Students learn about immigration, diversity and community

Situated in what was once the single-largest Jewish neighborhood between Chicago and Denver, Ascension Catholic School in North Minneapolis had a student population before 1960 that was mostly Irish Catholic. Now, students come from many faiths and most are African-American or children of African immigrants. Those who attend Mass at the Church of the Ascension, moreover, are Hispanic, South African or Caucasian. Ascension Parish has seen many changes to its neighborhood in its 115-year history and has tried to form an inclusive community.

More than 300 St. Thomas students took on the ambitious task of recording and reflecting on the history of Ascension Parish and how it has served and could serve its North Minneapolis neighbors. Students learned about race relations and immigration, immersed themselves in the community and connected with the people.

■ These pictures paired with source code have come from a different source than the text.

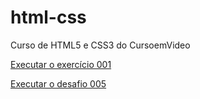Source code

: # html-css
 Curso de HTML5 e CSS3 do CursoemVideo

<a href="https://franciscolaercio.github.io/html-css/exercicios/ex001/index.html">Executar o exercício 001</a>

<a href="https://franciscolaercio.github.io/html-css/desafios/desafio005/index.html">Executar o desafio 005</a>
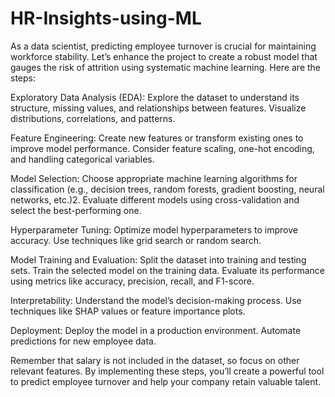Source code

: # HR-Insights-using-ML
As a data scientist, predicting employee turnover is crucial for maintaining workforce stability. Let’s enhance the project to create a robust model that gauges the risk of attrition using systematic machine learning. Here are the steps:


Exploratory Data Analysis (EDA):
Explore the dataset to understand its structure, missing values, and relationships between features.
Visualize distributions, correlations, and patterns.

Feature Engineering:
Create new features or transform existing ones to improve model performance.
Consider feature scaling, one-hot encoding, and handling categorical variables.

Model Selection:
Choose appropriate machine learning algorithms for classification (e.g., decision trees, random forests, gradient boosting, neural networks, etc.)2.
Evaluate different models using cross-validation and select the best-performing one.

Hyperparameter Tuning:
Optimize model hyperparameters to improve accuracy.
Use techniques like grid search or random search.

Model Training and Evaluation:
Split the dataset into training and testing sets.
Train the selected model on the training data.
Evaluate its performance using metrics like accuracy, precision, recall, and F1-score.

Interpretability:
Understand the model’s decision-making process.
Use techniques like SHAP values or feature importance plots.

Deployment:
Deploy the model in a production environment.
Automate predictions for new employee data.

Remember that salary is not included in the dataset, so focus on other relevant features. By implementing these steps, you’ll create a powerful tool to predict employee turnover and help your company retain valuable talent.
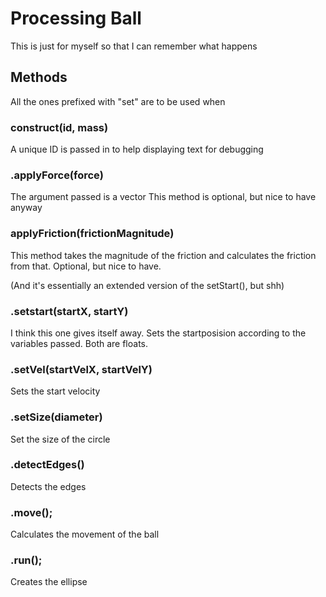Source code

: # Processing Ball
This is just for myself so that I can remember what happens

## Methods
All the ones prefixed with "set" are to be used when

### construct(id, mass)
A unique ID is passed in to help displaying text for debugging

### .applyForce(force)
The argument passed is a vector
This method is optional, but nice to have anyway

### applyFriction(frictionMagnitude)
This method takes the magnitude of the friction and calculates the friction from that. Optional, but nice to have.

(And it's essentially an extended version of the setStart(), but shh)

### .setstart(startX, startY)
I think this one gives itself away. Sets the startposision according to the variables passed. Both are floats.

### .setVel(startVelX, startVelY)
Sets the start velocity

### .setSize(diameter)
Set the size of the circle

### .detectEdges()
Detects the edges

### .move();
Calculates the movement of the ball

### .run();
Creates the ellipse
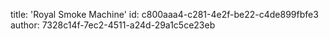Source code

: title: 'Royal Smoke Machine'
id: c800aaa4-c281-4e2f-be22-c4de899fbfe3
author: 7328c14f-7ec2-4511-a24d-29a1c5ce23eb
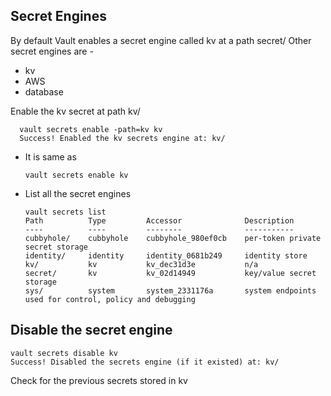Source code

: 
## Secret Engines 

By default Vault enables a secret engine called kv at a path secret/
Other secret engines are -  
- kv
- AWS 
- database 


Enable the kv secret at path kv/ 
   
      vault secrets enable -path=kv kv
      Success! Enabled the kv secrets engine at: kv/
      
- It is same as 
      
      vault secrets enable kv 

- List all the secret engines 

      vault secrets list
      Path          Type         Accessor              Description
      ----          ----         --------              -----------
      cubbyhole/    cubbyhole    cubbyhole_980ef0cb    per-token private secret storage
      identity/     identity     identity_0681b249     identity store
      kv/           kv           kv_dec31d3e           n/a
      secret/       kv           kv_02d14949           key/value secret storage
      sys/          system       system_2331176a       system endpoints used for control, policy and debugging

## Disable the secret engine

    vault secrets disable kv
    Success! Disabled the secrets engine (if it existed) at: kv/

Check for the previous secrets stored in kv
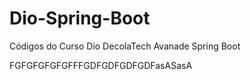 # Dio-Spring-Boot

Códigos do Curso Dio DecolaTech Avanade Spring Boot


FGFGFGFGFGFFFGDFGDFGDFGDFasASasA
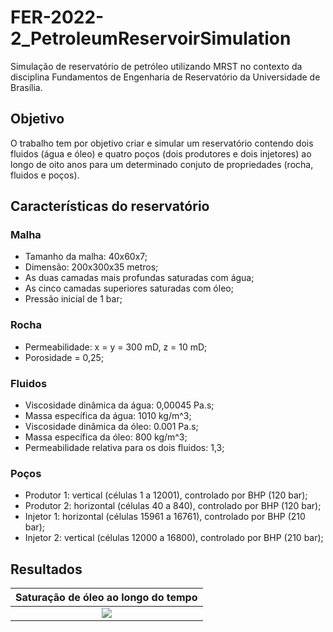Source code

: # FER-2022-2_PetroleumReservoirSimulation

Simulação de reservatório de petróleo utilizando MRST no contexto da disciplina Fundamentos de Engenharia de Reservatório da Universidade de Brasília.

## Objetivo

O trabalho tem por objetivo criar e simular um reservatório contendo dois fluidos (água e óleo) e quatro poços (dois produtores e dois injetores) ao longo de oito anos para um determinado conjuto de propriedades (rocha, fluidos e poços).

## Características do reservatório

### Malha
- Tamanho da malha: 40x60x7;
- Dimensão: 200x300x35 metros;
- As duas camadas mais profundas saturadas com água;
- As cinco camadas superiores saturadas com óleo;
- Pressão inicial de 1 bar;

### Rocha
- Permeabilidade: x = y = 300 mD, z = 10 mD;
- Porosidade = 0,25;

### Fluidos
- Viscosidade dinâmica da água: 0,00045 Pa.s;
- Massa específica da água: 1010 kg/m^3;
- Viscosidade dinâmica da óleo: 0.001 Pa.s;
- Massa específica da óleo: 800 kg/m^3;
- Permeabilidade relativa para os dois fluidos: 1,3;

### Poços
- Produtor 1: vertical (células 1 a 12001), controlado por BHP (120 bar);
- Produtor 2: horizontal (células 40 a 840), controlado por BHP (120 bar);
- Injetor 1: horizontal (células 15961 a 16761), controlado por BHP (210 bar);
- Injetor 2: vertical (células 12000 a 16800), controlado por BHP (210 bar);

## Resultados

|  Saturação de óleo ao longo do tempo  |
|:-------------------------------------:|
|           ![](imgs/sat.gif)           |
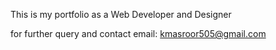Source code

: This is my portfolio as a Web Developer and Designer

for further query and contact email: kmasroor505@gmail.com
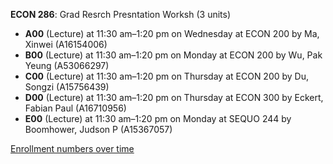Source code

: **ECON 286**: Grad Resrch Presntation Worksh (3 units)

- **A00** (Lecture) at 11:30 am–1:20 pm on Wednesday at ECON 200 by Ma, Xinwei (A16154006)
- **B00** (Lecture) at 11:30 am–1:20 pm on Monday at ECON 200 by Wu, Pak Yeung (A53066297)
- **C00** (Lecture) at 11:30 am–1:20 pm on Thursday at ECON 200 by Du, Songzi (A15756439)
- **D00** (Lecture) at 11:30 am–1:20 pm on Thursday at ECON 300 by Eckert, Fabian Paul (A16710956)
- **E00** (Lecture) at 11:30 am–1:20 pm on Monday at SEQUO 244 by Boomhower, Judson P (A15367057)

[Enrollment numbers over time](./ECON286.tsv)
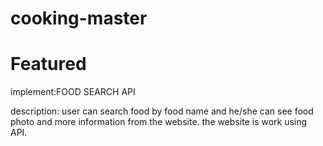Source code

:# cooking-master 

# Featured
implement:FOOD SEARCH API

description:
user can search  food by food name and he/she can see food photo and more information from the website.
the website is work using API.


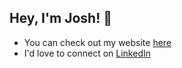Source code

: ## Hey, I'm Josh! 👋

- You can check out my website [here](www.joshuamoore.dev)
- I'd love to connect on [LinkedIn](https://www.linkedin.com/in/jomimo)

<!--
**josmoo/josmoo** is a ✨ _special_ ✨ repository because its `README.md` (this file) appears on your GitHub profile.

Here are some ideas to get you started:

- 🔭 I’m currently working on ...
- 🌱 I’m currently learning ...
- 👯 I’m looking to collaborate on ...
- 🤔 I’m looking for help with ...
- 💬 Ask me about ...
- 📫 How to reach me: ...
- 😄 Pronouns: ...
- ⚡ Fun fact: ...
-->
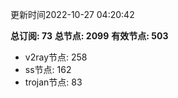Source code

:更新时间2022-10-27 04:20:42

**总订阅: 73**
**总节点: 2099**
**有效节点: 503**
- v2ray节点: 258
- ss节点: 162
- trojan节点: 83
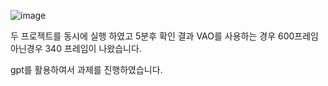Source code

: ![image](https://github.com/user-attachments/assets/8d9b7a84-5705-479a-a597-8ef8938bd02c)


두 프로젝트를 동시에 실행 하였고 5분후 확인 결과 VAO를 사용하는 경우 600프레임 아닌경우 340 프레임이 나왔습니다.


gpt를 활용하여서 과제를 진행하였습니다.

St. Thomas students usually don’t spend much time in North Minneapolis because of its perception as an unsafe neighborhood and its lack of retail, restaurant or leisure attractions. Dr. Ellen Kennedy and 11 other faculty members wanted to open students’ eyes to experiences unlike their own and take them out of their comfort zones. The Ascension project faculty created included goals of showing students how communities undergo change and how to embrace diversity. The interdisciplinary collaboration, conducted throughout three semesters, involved 14 classes in sociology, marketing, philosophy, history, geography, public relations, theology, communication, health, art history and Spanish.

“This project is a good example of the kind of outreach programs appropriate to an urban university,” said Father Dennis Dease, St. Thomas president, who worked at Ascension Parish as a camp counselor, coach and painter in 1963 and 1964 during his seminarian days. “The city, its history and culture can serve as a rich lab for student learning. And students and their teachers, through the kind of research they engage in, can be of real service to the city.”

Ascension Parish, on the corner of 18th Avenue N. and Bryant Avenue N., is just west of Interstate 94. The oldest Catholic church in the neighborhood still standing, it was chosen for the St. Thomas project because of its prominence on the North side.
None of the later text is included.